- [Task details]: Take each line from the entries that holds "alert" and copy it out.

- [Given data]:
:::::

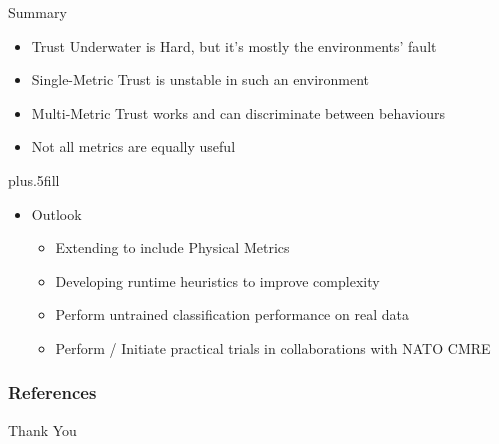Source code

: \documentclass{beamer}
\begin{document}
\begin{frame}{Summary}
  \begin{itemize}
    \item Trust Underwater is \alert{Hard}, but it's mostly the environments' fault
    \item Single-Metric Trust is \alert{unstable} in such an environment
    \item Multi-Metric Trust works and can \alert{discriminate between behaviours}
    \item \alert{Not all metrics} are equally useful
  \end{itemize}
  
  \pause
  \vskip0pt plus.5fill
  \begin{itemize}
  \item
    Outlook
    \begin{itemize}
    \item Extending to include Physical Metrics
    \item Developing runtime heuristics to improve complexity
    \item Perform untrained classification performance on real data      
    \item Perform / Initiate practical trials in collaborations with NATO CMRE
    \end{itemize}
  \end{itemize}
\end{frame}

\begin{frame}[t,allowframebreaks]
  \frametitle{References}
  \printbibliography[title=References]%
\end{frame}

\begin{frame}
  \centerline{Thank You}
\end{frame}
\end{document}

:::::

- [Task answer]:
    \item Trust Underwater is \alert{Hard}, but it's mostly the environments' fault
    \item Single-Metric Trust is \alert{unstable} in such an environment
    \item Multi-Metric Trust works and can \alert{discriminate between behaviours}
    \item \alert{Not all metrics} are equally useful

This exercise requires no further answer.